# Data Loading and Naive Bayes
I will use this notebook to establish a pipeline to load data for our experiments. 

The second aim to establish a Naive Bayes generator capable of generating few lines of dialogue given a context of words.

In [97]:
import numpy as np
import matplotlib.pyplot as plt
%matplotlib inline
import pandas as pd
import re

import tensorflow as tf

In [125]:
datapath = "Shakespeare_data.csv"

data = pd.read_csv(datapath)
data.keys()

# datacleanup
# remove all special characters
lines_data = []
for sentence in data['PlayerLine']:
    new_sentence = []
    for word in sentence.split(" "):
        new_sentence.append(re.sub('[^A-Za-z0-9]+','', word.lower()))
    lines_data.append(" ".join(new_sentence))
print(len(lines_data))

111396


## Algorithm Description
Let $\mathcal{V}$ be the vocabulary of words in the dataset. $\mathcal{S} = \{\vec{s_i}\}$ be the set of sentences in the order as they appear in the dataset. $\vec{x}$ is a collection of words from $\mathcal{V}$, defined as the context. Let $d$ be a positive integer called the dialogue depth.

### Probabilty Model
The task is given a context $\vec{x}$, predict a most probable set of surrounding sentences $\{\vec{s_i}\}_{i=j-d}^{j-1}$ such that words from $\vec{x}$ are contained in the set.

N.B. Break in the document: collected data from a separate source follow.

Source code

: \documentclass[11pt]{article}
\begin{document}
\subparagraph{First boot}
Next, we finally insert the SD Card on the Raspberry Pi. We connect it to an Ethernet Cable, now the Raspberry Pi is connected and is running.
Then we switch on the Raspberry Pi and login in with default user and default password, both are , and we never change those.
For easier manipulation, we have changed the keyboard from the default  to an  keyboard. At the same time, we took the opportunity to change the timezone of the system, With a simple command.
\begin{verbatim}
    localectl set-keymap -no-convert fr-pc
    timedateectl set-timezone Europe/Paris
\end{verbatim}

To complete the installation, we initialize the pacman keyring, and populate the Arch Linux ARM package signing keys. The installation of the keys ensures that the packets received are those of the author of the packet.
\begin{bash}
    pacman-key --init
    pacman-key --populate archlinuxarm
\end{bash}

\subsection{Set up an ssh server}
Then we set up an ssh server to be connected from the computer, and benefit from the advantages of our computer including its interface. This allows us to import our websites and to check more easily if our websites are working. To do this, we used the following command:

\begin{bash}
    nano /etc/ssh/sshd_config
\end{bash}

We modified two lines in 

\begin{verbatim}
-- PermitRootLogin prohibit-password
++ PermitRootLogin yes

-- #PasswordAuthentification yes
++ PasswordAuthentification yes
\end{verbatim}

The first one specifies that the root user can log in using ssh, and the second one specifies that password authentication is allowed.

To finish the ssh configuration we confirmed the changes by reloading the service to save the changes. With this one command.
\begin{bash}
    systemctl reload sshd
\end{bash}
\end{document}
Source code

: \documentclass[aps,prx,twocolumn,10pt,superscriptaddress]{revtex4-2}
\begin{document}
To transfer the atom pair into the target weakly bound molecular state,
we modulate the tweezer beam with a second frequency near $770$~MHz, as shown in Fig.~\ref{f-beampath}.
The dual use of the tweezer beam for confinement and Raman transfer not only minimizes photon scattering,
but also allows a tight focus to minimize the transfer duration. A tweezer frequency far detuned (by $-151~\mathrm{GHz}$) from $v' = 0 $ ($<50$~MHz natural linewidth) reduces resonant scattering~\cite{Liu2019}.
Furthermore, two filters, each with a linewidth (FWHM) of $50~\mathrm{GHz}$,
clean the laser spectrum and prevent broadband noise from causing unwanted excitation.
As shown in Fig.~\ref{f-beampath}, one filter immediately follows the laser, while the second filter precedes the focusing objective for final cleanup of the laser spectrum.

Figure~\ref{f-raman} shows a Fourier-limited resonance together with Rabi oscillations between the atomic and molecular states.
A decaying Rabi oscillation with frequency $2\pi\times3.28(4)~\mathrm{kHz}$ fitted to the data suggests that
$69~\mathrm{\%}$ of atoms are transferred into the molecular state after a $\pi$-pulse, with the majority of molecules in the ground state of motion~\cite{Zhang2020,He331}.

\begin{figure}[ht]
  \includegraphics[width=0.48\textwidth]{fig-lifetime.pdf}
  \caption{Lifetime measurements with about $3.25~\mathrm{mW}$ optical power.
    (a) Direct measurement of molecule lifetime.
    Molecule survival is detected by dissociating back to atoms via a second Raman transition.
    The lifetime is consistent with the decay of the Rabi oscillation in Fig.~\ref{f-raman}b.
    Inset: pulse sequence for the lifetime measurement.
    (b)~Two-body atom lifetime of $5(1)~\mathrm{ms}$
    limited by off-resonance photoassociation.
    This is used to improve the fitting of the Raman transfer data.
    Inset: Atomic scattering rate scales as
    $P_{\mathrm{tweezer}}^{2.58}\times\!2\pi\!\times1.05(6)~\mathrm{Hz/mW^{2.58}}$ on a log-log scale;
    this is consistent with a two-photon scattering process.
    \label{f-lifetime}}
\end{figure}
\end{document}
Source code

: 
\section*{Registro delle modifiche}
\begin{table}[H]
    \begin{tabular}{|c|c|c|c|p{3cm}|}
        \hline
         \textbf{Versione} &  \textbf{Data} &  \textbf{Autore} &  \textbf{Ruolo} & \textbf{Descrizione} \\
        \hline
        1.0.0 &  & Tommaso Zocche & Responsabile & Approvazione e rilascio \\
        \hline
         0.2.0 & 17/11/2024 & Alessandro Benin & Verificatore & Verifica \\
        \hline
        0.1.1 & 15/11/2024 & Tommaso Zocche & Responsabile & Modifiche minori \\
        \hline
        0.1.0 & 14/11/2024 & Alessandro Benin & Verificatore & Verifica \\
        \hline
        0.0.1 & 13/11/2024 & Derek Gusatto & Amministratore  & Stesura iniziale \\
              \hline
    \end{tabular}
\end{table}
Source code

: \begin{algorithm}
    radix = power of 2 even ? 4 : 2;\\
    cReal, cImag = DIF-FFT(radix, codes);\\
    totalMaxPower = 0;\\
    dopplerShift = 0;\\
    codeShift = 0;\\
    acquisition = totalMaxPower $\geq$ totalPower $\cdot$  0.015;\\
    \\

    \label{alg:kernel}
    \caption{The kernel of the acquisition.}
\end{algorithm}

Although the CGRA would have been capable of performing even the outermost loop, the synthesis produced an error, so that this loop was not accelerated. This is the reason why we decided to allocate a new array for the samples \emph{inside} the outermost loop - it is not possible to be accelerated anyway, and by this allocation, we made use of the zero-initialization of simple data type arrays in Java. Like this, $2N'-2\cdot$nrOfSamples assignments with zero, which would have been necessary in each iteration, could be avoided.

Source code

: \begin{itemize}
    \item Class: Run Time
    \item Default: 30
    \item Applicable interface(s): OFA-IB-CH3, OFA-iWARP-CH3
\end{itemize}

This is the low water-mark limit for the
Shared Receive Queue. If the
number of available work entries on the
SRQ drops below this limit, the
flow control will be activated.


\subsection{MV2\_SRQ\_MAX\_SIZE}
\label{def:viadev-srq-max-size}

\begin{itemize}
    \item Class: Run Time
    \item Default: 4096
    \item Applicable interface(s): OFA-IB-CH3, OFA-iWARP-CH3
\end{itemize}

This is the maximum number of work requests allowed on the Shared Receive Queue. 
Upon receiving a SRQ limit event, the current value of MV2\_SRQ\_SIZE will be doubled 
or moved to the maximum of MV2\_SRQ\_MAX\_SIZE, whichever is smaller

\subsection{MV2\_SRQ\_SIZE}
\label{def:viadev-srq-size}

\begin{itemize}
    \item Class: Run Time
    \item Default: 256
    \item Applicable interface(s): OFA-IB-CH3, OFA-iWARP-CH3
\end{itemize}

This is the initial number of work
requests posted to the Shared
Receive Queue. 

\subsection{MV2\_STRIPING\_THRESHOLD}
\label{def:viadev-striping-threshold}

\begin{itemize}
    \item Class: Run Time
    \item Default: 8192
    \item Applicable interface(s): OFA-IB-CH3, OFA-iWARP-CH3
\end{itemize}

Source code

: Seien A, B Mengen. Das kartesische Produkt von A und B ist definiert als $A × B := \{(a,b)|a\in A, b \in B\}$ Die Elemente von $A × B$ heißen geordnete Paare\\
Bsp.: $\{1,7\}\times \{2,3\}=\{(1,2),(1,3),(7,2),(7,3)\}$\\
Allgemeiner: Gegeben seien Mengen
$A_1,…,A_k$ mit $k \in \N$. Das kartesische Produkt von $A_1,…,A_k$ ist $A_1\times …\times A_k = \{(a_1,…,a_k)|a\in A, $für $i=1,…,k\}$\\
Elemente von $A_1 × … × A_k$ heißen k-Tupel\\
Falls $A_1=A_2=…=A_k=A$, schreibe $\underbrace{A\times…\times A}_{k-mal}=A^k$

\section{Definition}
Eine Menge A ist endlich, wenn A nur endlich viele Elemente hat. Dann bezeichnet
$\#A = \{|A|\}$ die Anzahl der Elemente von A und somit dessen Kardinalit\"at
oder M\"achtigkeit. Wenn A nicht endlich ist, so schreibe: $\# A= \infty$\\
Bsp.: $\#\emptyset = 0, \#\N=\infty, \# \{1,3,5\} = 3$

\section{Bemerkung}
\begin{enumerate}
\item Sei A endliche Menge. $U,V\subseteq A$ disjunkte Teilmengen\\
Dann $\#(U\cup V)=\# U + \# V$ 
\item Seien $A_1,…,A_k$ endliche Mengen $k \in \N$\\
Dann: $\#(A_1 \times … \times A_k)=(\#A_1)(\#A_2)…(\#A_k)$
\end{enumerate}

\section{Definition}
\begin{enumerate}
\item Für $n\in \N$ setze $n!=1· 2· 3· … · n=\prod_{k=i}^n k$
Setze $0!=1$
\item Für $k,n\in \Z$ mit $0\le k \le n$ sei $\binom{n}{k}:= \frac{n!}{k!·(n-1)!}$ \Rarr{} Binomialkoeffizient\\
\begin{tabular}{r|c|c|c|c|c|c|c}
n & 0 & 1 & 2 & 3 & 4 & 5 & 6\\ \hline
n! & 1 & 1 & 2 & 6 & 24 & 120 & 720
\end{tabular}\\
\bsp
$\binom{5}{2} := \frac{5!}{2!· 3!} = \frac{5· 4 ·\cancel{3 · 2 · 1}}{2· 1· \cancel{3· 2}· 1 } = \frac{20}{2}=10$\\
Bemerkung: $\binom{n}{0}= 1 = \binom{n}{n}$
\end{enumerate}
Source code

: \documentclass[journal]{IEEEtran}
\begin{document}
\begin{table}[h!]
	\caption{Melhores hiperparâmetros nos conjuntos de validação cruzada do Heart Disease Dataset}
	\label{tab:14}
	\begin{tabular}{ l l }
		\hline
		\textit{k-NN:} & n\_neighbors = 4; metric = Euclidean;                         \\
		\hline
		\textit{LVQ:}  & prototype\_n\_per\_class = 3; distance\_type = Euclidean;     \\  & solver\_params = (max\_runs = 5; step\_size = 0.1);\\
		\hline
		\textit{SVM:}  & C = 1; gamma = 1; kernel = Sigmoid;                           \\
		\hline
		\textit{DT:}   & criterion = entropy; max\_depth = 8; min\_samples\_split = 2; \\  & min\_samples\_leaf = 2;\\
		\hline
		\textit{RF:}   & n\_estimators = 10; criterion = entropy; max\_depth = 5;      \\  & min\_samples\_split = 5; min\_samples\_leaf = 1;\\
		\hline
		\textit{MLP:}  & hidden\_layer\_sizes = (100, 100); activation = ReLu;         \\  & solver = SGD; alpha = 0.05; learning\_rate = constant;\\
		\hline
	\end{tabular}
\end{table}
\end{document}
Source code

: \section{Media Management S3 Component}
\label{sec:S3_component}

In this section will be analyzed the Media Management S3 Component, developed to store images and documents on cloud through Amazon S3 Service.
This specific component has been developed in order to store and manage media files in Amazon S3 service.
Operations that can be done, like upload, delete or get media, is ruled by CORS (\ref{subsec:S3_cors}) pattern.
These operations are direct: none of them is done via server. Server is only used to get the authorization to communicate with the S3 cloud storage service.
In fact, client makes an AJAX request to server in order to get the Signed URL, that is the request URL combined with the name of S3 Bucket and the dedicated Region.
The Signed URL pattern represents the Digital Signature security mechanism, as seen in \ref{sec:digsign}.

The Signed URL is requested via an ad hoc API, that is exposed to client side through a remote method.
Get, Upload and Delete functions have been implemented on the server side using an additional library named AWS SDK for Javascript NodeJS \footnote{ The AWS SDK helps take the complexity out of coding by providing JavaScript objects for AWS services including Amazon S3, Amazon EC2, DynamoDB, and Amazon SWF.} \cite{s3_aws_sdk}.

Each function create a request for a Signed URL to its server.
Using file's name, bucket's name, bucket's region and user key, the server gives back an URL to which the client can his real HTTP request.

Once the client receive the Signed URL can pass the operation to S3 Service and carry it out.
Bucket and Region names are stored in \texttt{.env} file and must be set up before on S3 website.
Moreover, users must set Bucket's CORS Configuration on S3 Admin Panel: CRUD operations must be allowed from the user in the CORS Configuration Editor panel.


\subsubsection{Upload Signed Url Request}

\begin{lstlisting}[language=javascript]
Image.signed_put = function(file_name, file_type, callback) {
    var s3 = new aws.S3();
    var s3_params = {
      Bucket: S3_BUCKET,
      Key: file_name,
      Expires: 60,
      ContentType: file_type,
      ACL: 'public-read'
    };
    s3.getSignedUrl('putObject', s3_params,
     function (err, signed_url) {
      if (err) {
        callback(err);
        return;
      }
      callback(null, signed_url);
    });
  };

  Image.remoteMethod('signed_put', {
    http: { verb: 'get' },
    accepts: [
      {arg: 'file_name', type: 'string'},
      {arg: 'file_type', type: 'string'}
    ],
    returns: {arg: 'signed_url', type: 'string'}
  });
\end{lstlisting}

As a start, the probability is used. $$P(\vec{x},j | d) \propto \sum_{i=1,i \neq j}^{|x|} \mathcal{I}(x_i \in \cup_{i=j-d}^{j-1}\vec{s_i})$$

where $\mathcal{I}(...)$ is the indicator function
It is basically the count of the number of times words from $\vec{x}$ appear in sentences $\{\vec{s_i}\}_{i=j-d}^{j-1}$.

### Dialogue Prediction
The final output dialogue $\mathcal{D}$ is defined as:

\begin{align*}
j^* &= \underset{j}{\arg\max} P(\vec{x},j | d) \\
\mathcal{D} &= s_{j^*} 
\end{align*}

In [130]:
# vocabulary
V = list(set((" ".join(lines_data).split(" "))))
print(len(V))

27461


In [254]:
def prob(x,j,d,lines_data):
    '''
    Calcuates the prob. that context x belongs to sentence set j-d + j
        x : context
        j : index of the middle sentence
        d : dialogue depth
        lines_data : list of sentences
    '''
    # get all words in sentences using the join and split
    wordlist = " ".join(lines_data[j-d:j]).split(" ")
    score = 0
    for word in x:
        score += wordlist.count(word)
    return score

In [255]:
def calc_dialogue(x,d,lines_data):
    '''
    Returns the prob_vec and dialogue with highest score given context x
    '''
    prob_vec = np.array([prob(x,y,d,lines_data) for y in range(len(lines_data))])
    max_score = np.max(prob_vec)
    # break ties arbitarily
    max_index = np.random.choice(np.argwhere(prob_vec == max_score).flatten())
    dialogue = lines_data[max_index]
    
    return prob_vec,max_index,max_score,dialogue

## Experiment I
Context is chosen randomly or set manually from the vocabulary and one response is predicted.

In [256]:
# dialogue depth
d = 20
# context_size
context_size = 10

# choose a random context from V
#x = np.random.choice(list(V),context_size)

x = ["king","subject"]
prob_vec,max_index,max_score,dialogue = calc_dialogue(x,d,lines_data)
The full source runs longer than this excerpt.